On accuse, souvent à juste titre, les libéraux d'être des conservateurs plus ou moins défroqués. Je dis à juste titre, car il faut bien reconnaître à nos contempteurs une certaine bonne foi en l'espèce : on ne compte plus les soi-disant libéraux qui défendent sur tout ou partie des sujets, surtout de société, des thèses profondément incompatibles avec les fondements de la pensée libérale, qu'elle soit classique ou contemporaine. J'écoutais l'autre jour un débat télévisé, consacré à la dépénalisation des drogues douces. Quelle ne fut pas ma surprise à l'écoute d'un député, pourtant réputé parmi les plus libéraux, qui défendait les thèses des trafiquants de drogue, et s'opposait donc à toute légalisation de l'usage de celles-ci. Qu'il le fasse au nom de valeurs religieuses, morales, idéologiques, ne me gêne guère ; qu'il prétende incarner des valeurs profondément éloignées des siennes, me pose un certain problème, car je m'en trouve, à mon corps défendant, mêlé.
Il est pourtant clair que le libéralisme a autant à voir avec le conservatisme que la social-démocratie a à voir avec le communisme ; il y a certes eu des points de jonction ponctuels et isolés, je ne les passe pas sous silence, mais certainement pas de rapprochement idéologique. Jamais.

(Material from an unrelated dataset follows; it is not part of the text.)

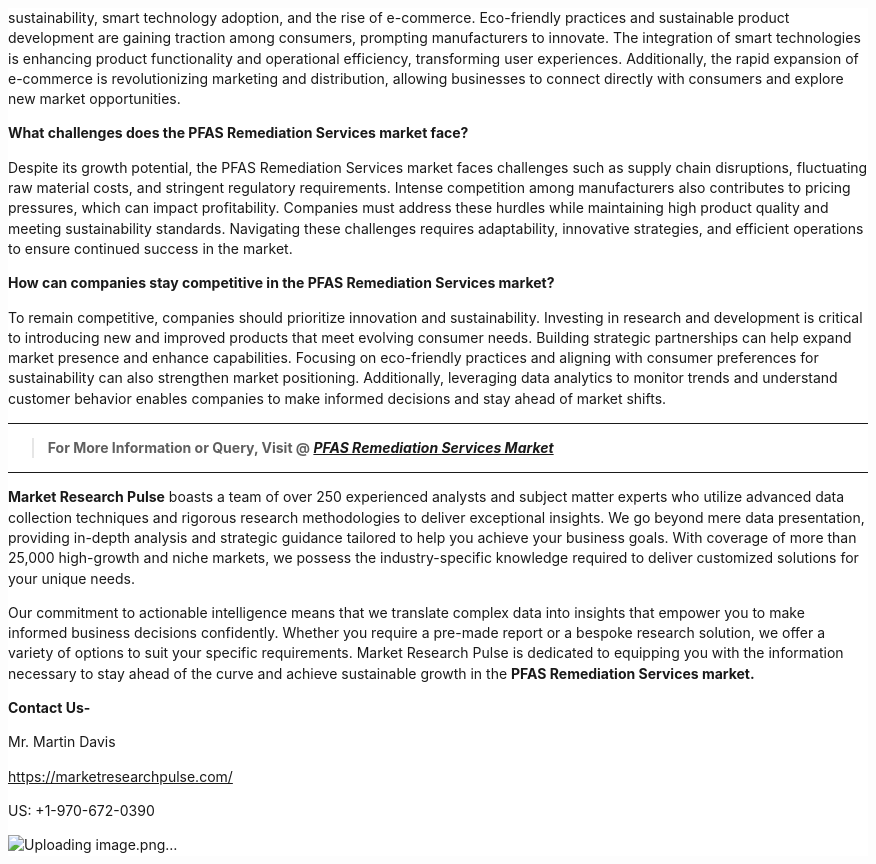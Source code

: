 sustainability, smart technology adoption, and the rise of e-commerce. Eco-friendly practices and sustainable product development are gaining traction among consumers, prompting manufacturers to innovate. The integration of smart technologies is enhancing product functionality and operational efficiency, transforming user experiences. Additionally, the rapid expansion of e-commerce is revolutionizing marketing and distribution, allowing businesses to connect directly with consumers and explore new market opportunities.</p><p><strong>What challenges does the PFAS Remediation Services market face?</strong></p><p>Despite its growth potential, the PFAS Remediation Services market faces challenges such as supply chain disruptions, fluctuating raw material costs, and stringent regulatory requirements. Intense competition among manufacturers also contributes to pricing pressures, which can impact profitability. Companies must address these hurdles while maintaining high product quality and meeting sustainability standards. Navigating these challenges requires adaptability, innovative strategies, and efficient operations to ensure continued success in the market.</p><p><strong>How can companies stay competitive in the PFAS Remediation Services market?</strong></p><p>To remain competitive, companies should prioritize innovation and sustainability. Investing in research and development is critical to introducing new and improved products that meet evolving consumer needs. Building strategic partnerships can help expand market presence and enhance capabilities. Focusing on eco-friendly practices and aligning with consumer preferences for sustainability can also strengthen market positioning. Additionally, leveraging data analytics to monitor trends and understand customer behavior enables companies to make informed decisions and stay ahead of market shifts.</p><hr /><blockquote><p><strong>For More Information or Query, Visit @&nbsp;<em><a href="https://marketresearchpulse.com/report/19075/pfas-remediation-services-market?utm_source=Linkedin&utm_medium=025">PFAS Remediation Services Market</a></em></strong></p></blockquote><hr /><p><strong>Market Research Pulse</strong> boasts a team of over 250 experienced analysts and subject matter experts who utilize advanced data collection techniques and rigorous research methodologies to deliver exceptional insights. We go beyond mere data presentation, providing in-depth analysis and strategic guidance tailored to help you achieve your business goals. With coverage of more than 25,000 high-growth and niche markets, we possess the industry-specific knowledge required to deliver customized solutions for your unique needs.</p><p>Our commitment to actionable intelligence means that we translate complex data into insights that empower you to make informed business decisions confidently. Whether you require a pre-made report or a bespoke research solution, we offer a variety of options to suit your specific requirements. Market Research Pulse is dedicated to equipping you with the information necessary to stay ahead of the curve and achieve sustainable growth in the <strong>PFAS Remediation Services market.</strong></p><p><strong>Contact Us-</strong></p><p>Mr. Martin Davis</p><p>https://marketresearchpulse.com/</p><p>US: +1-970-672-0390</p>
![Uploading image.png…]()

Prétendre le contraire est faire preuve de mauvaise foi.
Je vous propose une grille de lecture, simple mais relativement efficace : pourquoi ne pas trier le bon grain de l'ivraie, débusquer le vrai libéral perdu sous les monceaux du collectivisme, depuis les fondements mêmes de ses convictions ?
S'il se réfère à des valeurs morales, au devenir de la société, à la solidarité qu'il faut imposer, aux concitoyens qu'il faut protéger, éduquer, défendre, convaincre, il y a de fortes chances pour que vous ayez affaire à un collectiviste.
S'il se réfère à l'individu, à ses droits, à la liberté d'association, à l'amour qu'on a pour son prochain, pas à un anonyme mais à quelqu'un, s'il refuse le joug des maîtres penseurs, s'il respecte les convictions d'autrui autant que les siennes, s'il pratique le doute socratique plutôt que la certitude bovine, s'il préfère l'éthique de conviction à l'éthique de responsabilité, en un mot s'il aime l'individu et croit en lui autant que je crois en lui, il y a de fortes chances pour que vous ayez affaire à un libéral, je veux dire un individualiste, car pour moi les deux termes sont presque synonymes.
Je le répète pour la énième fois : un libéral est plus proche d'un anarchiste libertaire que d'un conservateur. Les deux sont des individualistes. Les deux refusent de croire à l'illusion de l'être collectif, suprême et désincarné. Appelez ce dernier dieu, nation, société, morale, classe, pauvres, ce que vous voudrez, ce ne sont que des abstractions dont vous vous persuadez, qui n'ont pas plus de consistance que l'opium dénoncé par Feuerbach en la religion.
Refusez l'unanimisme de supermarché, le contrat social de pacotille, la solidarité en carton-pâte ; pensez en individus, libres, responsables. Et dites-vous que rien n'est au dessus du fait d'aimer autrui.